BCP(Business Continuity Planning:事業継続計画)の重要性も認識するようになりました。自然災害のような外部的要因は致し方ないとしても、そういったときのことを想定した危機管理対策は必須。早々に進めなければならないと考えています。同時に企業を悩ますサイバー攻撃についても熟慮する必要があります。防御する仕組みに加え、仮に侵入されたとしても被害を最小限に留める対策が欠かせません。ほか、こうしたセキュリティの担保については、これからもオプティマ・ソリューションズと二人三脚で推進していくつもりです。
オプティマ・ソリューションズからいただいた教育テキストのフォーマットを、当社用にアレンジして活用しています。ただし、教育テキストを見るだけでは知識としてインプットされているかどうか分かりませんから、定期的にテストを実施。習熟度のトラッキングを通じて、情報セキュリティの啓蒙を行っています。
オプティマ・ソリューションズに対する評価をお願いします。
当社が自走するにあたり、PDCAサイクルを回すというところは非常に重要なポイントでした。ここのアドバイスをいただけたのは、さまざまなご支援のなかでも本当に助かりました。来年には1回目のサーベランスがありますから、まずはその時までどれだけ形になっているかが次のフェーズだと考えています。引き続き、オプティマ・ソリューションズの支援に期待しています。
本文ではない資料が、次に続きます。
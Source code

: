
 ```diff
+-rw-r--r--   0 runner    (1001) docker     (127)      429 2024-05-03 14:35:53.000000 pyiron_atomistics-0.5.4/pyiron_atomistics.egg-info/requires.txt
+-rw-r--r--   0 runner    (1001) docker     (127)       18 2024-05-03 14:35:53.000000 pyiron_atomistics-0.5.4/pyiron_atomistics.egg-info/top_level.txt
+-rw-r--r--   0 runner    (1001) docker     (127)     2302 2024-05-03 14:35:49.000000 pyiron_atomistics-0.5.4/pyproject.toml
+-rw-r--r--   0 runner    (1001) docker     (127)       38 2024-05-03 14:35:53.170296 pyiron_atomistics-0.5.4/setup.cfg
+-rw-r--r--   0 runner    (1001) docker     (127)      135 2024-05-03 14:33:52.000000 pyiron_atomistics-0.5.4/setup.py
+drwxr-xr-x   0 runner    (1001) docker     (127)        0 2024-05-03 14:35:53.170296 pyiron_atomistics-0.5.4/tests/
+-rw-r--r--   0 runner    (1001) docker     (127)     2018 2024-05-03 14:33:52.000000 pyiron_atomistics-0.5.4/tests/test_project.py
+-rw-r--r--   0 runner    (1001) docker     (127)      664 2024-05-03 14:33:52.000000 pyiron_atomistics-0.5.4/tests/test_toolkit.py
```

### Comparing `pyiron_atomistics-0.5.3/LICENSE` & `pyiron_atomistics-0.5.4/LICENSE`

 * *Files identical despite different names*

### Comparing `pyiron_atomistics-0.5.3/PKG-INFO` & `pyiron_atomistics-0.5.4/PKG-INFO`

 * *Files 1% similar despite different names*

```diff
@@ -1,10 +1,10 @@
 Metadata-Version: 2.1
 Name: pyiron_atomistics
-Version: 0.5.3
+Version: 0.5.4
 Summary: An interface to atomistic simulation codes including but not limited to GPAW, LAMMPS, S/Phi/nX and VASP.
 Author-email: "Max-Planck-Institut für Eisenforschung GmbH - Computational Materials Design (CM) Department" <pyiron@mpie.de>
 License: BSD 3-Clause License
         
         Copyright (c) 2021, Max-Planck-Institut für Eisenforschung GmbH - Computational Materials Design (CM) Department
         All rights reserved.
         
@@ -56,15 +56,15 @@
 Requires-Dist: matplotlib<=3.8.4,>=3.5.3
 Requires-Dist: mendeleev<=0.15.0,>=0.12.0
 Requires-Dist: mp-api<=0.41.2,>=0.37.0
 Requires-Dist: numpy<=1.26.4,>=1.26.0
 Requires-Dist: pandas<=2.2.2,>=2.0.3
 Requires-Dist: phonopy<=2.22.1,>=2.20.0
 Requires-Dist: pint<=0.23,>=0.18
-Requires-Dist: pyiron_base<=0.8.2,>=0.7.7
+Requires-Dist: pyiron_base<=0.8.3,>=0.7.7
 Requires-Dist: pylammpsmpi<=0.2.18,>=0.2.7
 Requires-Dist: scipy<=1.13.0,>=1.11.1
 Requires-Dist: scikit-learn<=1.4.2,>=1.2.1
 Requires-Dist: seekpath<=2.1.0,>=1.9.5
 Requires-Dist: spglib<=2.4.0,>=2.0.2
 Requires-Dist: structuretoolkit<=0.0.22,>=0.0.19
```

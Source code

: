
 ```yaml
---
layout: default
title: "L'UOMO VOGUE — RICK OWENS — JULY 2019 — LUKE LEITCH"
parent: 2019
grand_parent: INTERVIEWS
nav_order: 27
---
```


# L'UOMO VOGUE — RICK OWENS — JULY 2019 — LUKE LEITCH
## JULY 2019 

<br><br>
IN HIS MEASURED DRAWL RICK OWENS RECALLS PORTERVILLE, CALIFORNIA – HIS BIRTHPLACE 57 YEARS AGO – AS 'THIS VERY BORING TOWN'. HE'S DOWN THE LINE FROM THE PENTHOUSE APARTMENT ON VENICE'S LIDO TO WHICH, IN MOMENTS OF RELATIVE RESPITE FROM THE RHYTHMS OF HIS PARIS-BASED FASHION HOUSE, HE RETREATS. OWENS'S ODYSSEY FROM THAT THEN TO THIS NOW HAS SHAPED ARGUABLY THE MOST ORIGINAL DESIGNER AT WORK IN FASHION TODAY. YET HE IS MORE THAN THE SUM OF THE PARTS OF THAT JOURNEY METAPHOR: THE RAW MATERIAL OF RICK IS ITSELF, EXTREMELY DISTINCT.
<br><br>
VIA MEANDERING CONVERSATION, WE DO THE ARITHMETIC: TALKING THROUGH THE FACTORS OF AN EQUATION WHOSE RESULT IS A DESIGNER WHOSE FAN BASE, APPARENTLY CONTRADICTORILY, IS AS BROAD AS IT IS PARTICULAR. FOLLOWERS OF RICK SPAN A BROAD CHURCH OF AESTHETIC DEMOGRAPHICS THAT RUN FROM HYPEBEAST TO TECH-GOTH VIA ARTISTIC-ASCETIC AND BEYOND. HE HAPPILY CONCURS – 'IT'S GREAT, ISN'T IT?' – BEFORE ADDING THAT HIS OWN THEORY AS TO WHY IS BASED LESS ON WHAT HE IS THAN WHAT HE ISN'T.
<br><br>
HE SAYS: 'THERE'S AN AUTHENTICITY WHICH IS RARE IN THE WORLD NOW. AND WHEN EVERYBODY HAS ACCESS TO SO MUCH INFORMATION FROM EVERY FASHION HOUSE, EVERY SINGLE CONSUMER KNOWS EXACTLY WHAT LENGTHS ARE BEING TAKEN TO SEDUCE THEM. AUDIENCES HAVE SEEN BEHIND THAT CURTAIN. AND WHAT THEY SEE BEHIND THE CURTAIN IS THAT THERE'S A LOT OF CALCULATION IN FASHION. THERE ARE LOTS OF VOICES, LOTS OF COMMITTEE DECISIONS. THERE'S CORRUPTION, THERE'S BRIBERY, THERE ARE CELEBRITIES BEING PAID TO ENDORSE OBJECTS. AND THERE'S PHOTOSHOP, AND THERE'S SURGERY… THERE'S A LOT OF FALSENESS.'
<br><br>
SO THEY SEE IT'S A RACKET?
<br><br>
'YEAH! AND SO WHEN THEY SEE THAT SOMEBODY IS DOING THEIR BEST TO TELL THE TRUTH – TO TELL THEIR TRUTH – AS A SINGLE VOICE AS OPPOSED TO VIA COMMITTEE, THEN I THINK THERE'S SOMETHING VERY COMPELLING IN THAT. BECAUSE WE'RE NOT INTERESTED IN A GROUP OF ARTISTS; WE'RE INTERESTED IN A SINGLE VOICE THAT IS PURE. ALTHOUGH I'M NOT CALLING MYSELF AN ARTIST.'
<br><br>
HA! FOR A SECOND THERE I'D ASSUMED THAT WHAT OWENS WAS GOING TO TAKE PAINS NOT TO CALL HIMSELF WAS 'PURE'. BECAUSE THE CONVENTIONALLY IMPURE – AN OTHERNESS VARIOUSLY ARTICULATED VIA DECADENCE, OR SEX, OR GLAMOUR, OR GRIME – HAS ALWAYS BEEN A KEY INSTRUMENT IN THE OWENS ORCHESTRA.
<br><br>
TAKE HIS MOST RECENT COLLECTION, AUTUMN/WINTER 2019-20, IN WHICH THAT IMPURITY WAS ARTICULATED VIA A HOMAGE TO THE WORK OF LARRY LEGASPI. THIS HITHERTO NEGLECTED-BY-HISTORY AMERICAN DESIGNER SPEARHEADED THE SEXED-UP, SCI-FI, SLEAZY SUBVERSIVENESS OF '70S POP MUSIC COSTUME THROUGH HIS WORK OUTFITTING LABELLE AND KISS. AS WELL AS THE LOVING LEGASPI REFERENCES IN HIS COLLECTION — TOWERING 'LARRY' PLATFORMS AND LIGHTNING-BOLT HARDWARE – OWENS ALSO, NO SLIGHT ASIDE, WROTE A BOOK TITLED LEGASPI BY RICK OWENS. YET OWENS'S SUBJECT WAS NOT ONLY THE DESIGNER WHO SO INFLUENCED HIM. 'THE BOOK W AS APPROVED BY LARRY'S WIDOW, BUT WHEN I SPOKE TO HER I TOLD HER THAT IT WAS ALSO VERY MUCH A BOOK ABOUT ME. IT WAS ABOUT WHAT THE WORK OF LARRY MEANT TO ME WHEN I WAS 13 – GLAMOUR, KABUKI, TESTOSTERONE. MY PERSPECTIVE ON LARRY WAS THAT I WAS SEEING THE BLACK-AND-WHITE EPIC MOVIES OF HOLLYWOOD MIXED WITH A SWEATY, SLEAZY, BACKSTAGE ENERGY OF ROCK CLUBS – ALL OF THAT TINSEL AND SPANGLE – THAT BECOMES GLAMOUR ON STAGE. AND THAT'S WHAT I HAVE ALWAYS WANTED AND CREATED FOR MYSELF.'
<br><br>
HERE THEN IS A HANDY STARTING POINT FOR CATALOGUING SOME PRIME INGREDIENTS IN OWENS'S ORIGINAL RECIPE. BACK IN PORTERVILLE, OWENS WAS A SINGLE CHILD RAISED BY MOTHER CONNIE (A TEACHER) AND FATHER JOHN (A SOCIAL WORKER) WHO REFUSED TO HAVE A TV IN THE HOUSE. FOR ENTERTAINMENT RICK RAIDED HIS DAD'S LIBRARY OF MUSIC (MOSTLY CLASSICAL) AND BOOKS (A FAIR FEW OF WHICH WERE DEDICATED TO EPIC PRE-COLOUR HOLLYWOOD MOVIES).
今後、EVの普及が進むにつれ、基礎充電インフラの重要性も高まっていくものと思われます。当社としては、ISMSのPDCAサイクルを上手く活用しながら、お客様に不安を与えないインフラビジネスの仕組みを構築していく必要があると考えています。そのためには、オプティマ・ソリューションズのコンサルティングが欠かせません。お手数をおかけしますが、これからもよろしくお願いします。
ユアスタンド株式会社について
2018年3月設立。「移動をもっとクリーンに」をミッションに、マンションを中心にEVの充電設備を導入し、自社開発のスマートフォンアプリなどによる運用に取り組んでいる。